LA IMPORTANCIA DE LA MIRADA
Siete años después, Eloy Tizón ha
vuelto. Nunca se fue, siempre es nombrado en esta conversación, en aquel
artículo, en la otra conferencia. Porque hablar de la escritura de Eloy Tizón
es hablar de alta literatura, de metáforas imposibles, de imágenes plásticas de
alta belleza donde todos los sentidos se agudizan para no perder detalle.
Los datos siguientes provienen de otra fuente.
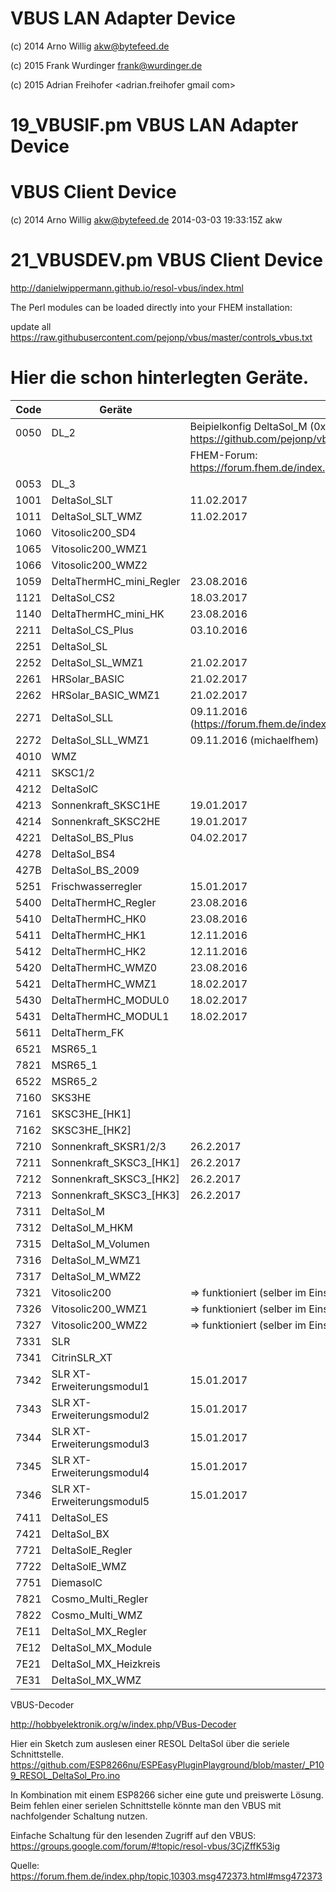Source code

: # VBUS LAN Adapter Device

 (c) 2014 Arno Willig <akw@bytefeed.de>
 
 (c) 2015 Frank Wurdinger <frank@wurdinger.de>
 
 (c) 2015 Adrian Freihofer <adrian.freihofer gmail com>

# 19_VBUSIF.pm    VBUS LAN Adapter Device


# VBUS Client Device

 (c) 2014 Arno Willig <akw@bytefeed.de>  2014-03-03 19:33:15Z akw 

# 21_VBUSDEV.pm   VBUS Client Device 


http://danielwippermann.github.io/resol-vbus/index.html



The Perl modules can be loaded directly into your FHEM installation:

 update all https://raw.githubusercontent.com/pejonp/vbus/master/controls_vbus.txt



Hier die schon hinterlegten Geräte. 
======

|Code | Geräte|Bemerkung|
| ------------- | ----------- | ----------- |
|0050 |  DL_2 | Beipielkonfig DeltaSol_M (0x7311): https://github.com/pejonp/vbus/blob/master/dl2_httpmod_fhem.cfg 
|     |       | FHEM-Forum: https://forum.fhem.de/index.php/topic,10303.msg347411.html#msg347411
|0053 |  DL_3 |
|1001|DeltaSol_SLT| 11.02.2017
|1011|DeltaSol_SLT_WMZ| 11.02.2017
|1060|Vitosolic200_SD4|
|1065|Vitosolic200_WMZ1|
|1066|Vitosolic200_WMZ2|
|1059|DeltaThermHC_mini_Regler| 23.08.2016
|1121|DeltaSol_CS2| 18.03.2017
|1140|DeltaThermHC_mini_HK| 23.08.2016
|2211|DeltaSol_CS_Plus| 03.10.2016
|2251|DeltaSol_SL|
|2252|DeltaSol_SL_WMZ1| 21.02.2017
|2261|HRSolar_BASIC| 21.02.2017
|2262|HRSolar_BASIC_WMZ1| 21.02.2017
|2271|DeltaSol_SLL|09.11.2016 (https://forum.fhem.de/index.php/topic,10303.msg518538.html#msg518538)
|2272|DeltaSol_SLL_WMZ1|09.11.2016 (michaelfhem)
|4010|WMZ|
|4211|SKSC1/2|
|4212|DeltaSolC|
|4213|Sonnenkraft_SKSC1HE|19.01.2017
|4214|Sonnenkraft_SKSC2HE|19.01.2017
|4221|DeltaSol_BS_Plus|04.02.2017
|4278|DeltaSol_BS4|
|427B|DeltaSol_BS_2009|
|5251|Frischwasserregler| 15.01.2017
|5400|DeltaThermHC_Regler| 23.08.2016
|5410|DeltaThermHC_HK0| 23.08.2016
|5411|DeltaThermHC_HK1| 12.11.2016
|5412|DeltaThermHC_HK2| 12.11.2016
|5420|DeltaThermHC_WMZ0| 23.08.2016
|5421|DeltaThermHC_WMZ1| 18.02.2017
|5430|DeltaThermHC_MODUL0| 18.02.2017
|5431|DeltaThermHC_MODUL1| 18.02.2017
|5611|DeltaTherm_FK|
|6521|MSR65_1|
|7821|MSR65_1|
|6522|MSR65_2|
|7160|SKS3HE|
|7161|SKSC3HE_[HK1]|
|7162|SKSC3HE_[HK2]|
|7210|Sonnenkraft_SKSR1/2/3|26.2.2017
|7211|Sonnenkraft_SKSC3_[HK1]|26.2.2017
|7212|Sonnenkraft_SKSC3_[HK2]|26.2.2017
|7213|Sonnenkraft_SKSC3_[HK3]|26.2.2017
|7311|DeltaSol_M|
|7312|DeltaSol_M_HKM|
|7315|DeltaSol_M_Volumen|
|7316|DeltaSol_M_WMZ1|
|7317|DeltaSol_M_WMZ2|
|7321|Vitosolic200|  => funktioniert (selber im Einsatz)
|7326|Vitosolic200_WMZ1|  => funktioniert (selber im Einsatz)
|7327|Vitosolic200_WMZ2|  => funktioniert (selber im Einsatz)
|7331|SLR|
|7341|CitrinSLR_XT|
|7342|SLR XT-Erweiterungsmodul1| 15.01.2017
|7343|SLR XT-Erweiterungsmodul2| 15.01.2017
|7344|SLR XT-Erweiterungsmodul3| 15.01.2017
|7345|SLR XT-Erweiterungsmodul4| 15.01.2017
|7346|SLR XT-Erweiterungsmodul5| 15.01.2017
|7411|DeltaSol_ES|
|7421|DeltaSol_BX|
|7721|DeltaSolE_Regler|
|7722|DeltaSolE_WMZ|
|7751|DiemasolC|
|7821|Cosmo_Multi_Regler|
|7822|Cosmo_Multi_WMZ|
|7E11|DeltaSol_MX_Regler|
|7E12|DeltaSol_MX_Module|
|7E21|DeltaSol_MX_Heizkreis|
|7E31|DeltaSol_MX_WMZ|


VBUS-Decoder

http://hobbyelektronik.org/w/index.php/VBus-Decoder

Hier ein Sketch zum auslesen einer RESOL DeltaSol über die seriele Schnittstelle.
https://github.com/ESP8266nu/ESPEasyPluginPlayground/blob/master/_P109_RESOL_DeltaSol_Pro.ino

In Kombination mit einem ESP8266 sicher eine gute und preiswerte Lösung. Beim fehlen einer serielen Schnittstelle könnte man den VBUS mit nachfolgender Schaltung nutzen. 

Einfache Schaltung für den lesenden Zugriff auf den VBUS: https://groups.google.com/forum/#!topic/resol-vbus/3CjZffK53ig

Quelle: https://forum.fhem.de/index.php/topic,10303.msg472373.html#msg472373

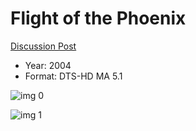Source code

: # Flight of the Phoenix

[Discussion Post](https://www.avsforum.com/threads/bass-eq-for-filtered-movies.2995212/post-57479532)

* Year: 2004
* Format: DTS-HD MA 5.1

![img 0](https://i.imgur.com/slV4a9E.jpg)

![img 1](https://i.imgur.com/6i5NRj8.jpg)

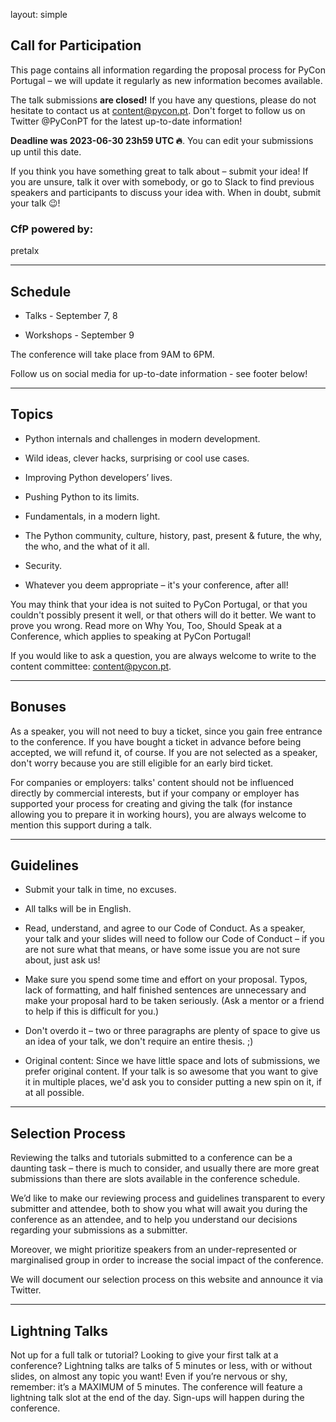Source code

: layout: simple

## Call for Participation

This page contains all information regarding the proposal process for PyCon Portugal – we will update it regularly as new information becomes available.

The talk submissions **are closed!** If you have any questions, please do not hesitate to contact us at content@pycon.pt. Don't forget to follow us on Twitter @PyConPT for the latest up-to-date information!

**Deadline was 2023-06-30 23h59 UTC 🔥**. You can edit your submissions up until this date.

If you think you have something great to talk about – submit your idea! If you are unsure, talk it over with somebody, or go to Slack to find previous speakers and participants to discuss your idea with. When in doubt, submit your talk 😉!

### CfP powered by:

pretalx

<hr class="pink-line">

## Schedule ️

* Talks - September 7, 8

* Workshops - September 9

The conference will take place from 9AM to 6PM.

Follow us on social media for up-to-date information - see footer below!

<hr class="purple-line">

## Topics

* Python internals and challenges in modern development.

* Wild ideas, clever hacks, surprising or cool use cases.

* Improving Python developers’ lives.

* Pushing Python to its limits.

* Fundamentals, in a modern light.

* The Python community, culture, history, past, present & future, the why, the who, and the what of it all.

* Security.

* Whatever you deem appropriate – it's your conference, after all!

You may think that your idea is not suited to PyCon Portugal, or that you couldn't possibly present it well, or that others will do it better. We want to prove you wrong. Read more on Why You, Too, Should Speak at a Conference, which applies to speaking at PyCon Portugal!

If you would like to ask a question, you are always welcome to write to the content committee: content@pycon.pt.

<hr class="pink-line">

## Bonuses

As a speaker, you will not need to buy a ticket, since you gain free entrance to the conference. If you have bought a ticket in advance before being accepted, we will refund it, of course. If you are not selected as a speaker, don't worry because you are still eligible for an early bird ticket.

For companies or employers: talks' content should not be influenced directly by commercial interests, but if your company or employer has supported your process for creating and giving the talk (for instance allowing you to prepare it in working hours), you are always welcome to mention this support during a talk.

<hr class="purple-line">

## Guidelines

* Submit your talk in time, no excuses.

* All talks will be in English.

* Read, understand, and agree to our Code of Conduct. As a speaker, your talk and your slides will need to follow our Code of Conduct – if you are not sure what that means, or have some issue you are not sure about, just ask us!

* Make sure you spend some time and effort on your proposal. Typos, lack of formatting, and half finished sentences are unnecessary and make your proposal hard to be taken seriously. (Ask a mentor or a friend to help if this is difficult for you.)

* Don't overdo it – two or three paragraphs are plenty of space to give us an idea of your talk, we don't require an entire thesis. ;)

* Original content: Since we have little space and lots of submissions, we prefer original content. If your talk is so awesome that you want to give it in multiple places, we'd ask you to consider putting a new spin on it, if at all possible.

<hr class="pink-line">

## Selection Process️

Reviewing the talks and tutorials submitted to a conference can be a daunting task – there is much to consider, and usually there are more great submissions than there are slots available in the conference schedule.

We’d like to make our reviewing process and guidelines transparent to every submitter and attendee, both to show you what will await you during the conference as an attendee, and to help you understand our decisions regarding your submissions as a submitter.

Moreover, we might prioritize speakers from an under-represented or marginalised group in order to increase the social impact of the conference.

We will document our selection process on this website and announce it via Twitter.

<hr class="purple-line">

## Lightning Talks️

Not up for a full talk or tutorial? Looking to give your first talk at a conference? Lightning talks are talks of 5 minutes or less, with or without slides, on almost any topic you want! Even if you’re nervous or shy, remember: it’s a MAXIMUM of 5 minutes. The conference will feature a lightning talk slot at the end of the day. Sign-ups will happen during the conference.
Libros de lectura y relectura, las tres novelas y los dos libros de relatos
publicados hasta ahora nos tenían más que satisfechos, pero queríamos más. El
ser humano siempre es insaciable y quiere más. Y querer más dosis de Eloy
Tizón, de su personalísimo estilo, es bueno para la literatura. Es bueno para
la vida.
Tizón tuvo la desgracia de
debutar con Velocidad de los jardines,
libro de cabecera que se fue haciendo hueco sin alharacas, con buenas críticas
pero sin fuegos artificiales de por medio, y con un boca a oreja que hoy,
veintiún años después, todavía funciona. Por algo será. Y digo que tuvo la
desgracia porque parece que a cada libro que fue saliendo se lo fue comparando
con el primero. Así, los lectores que solo busquen las semejanzas se perderán
el registro de voces y el juego de matrioskas que es Labia; el mismísimo diablo como metáfora de los miedos de Gabriel
Endel (del Hombre, en general) en La voz
cantante; o su poética representada en el cuento Teoría del hueco, de su anterior libro de relatos, Parpadeos. Son solo unos ejemplos.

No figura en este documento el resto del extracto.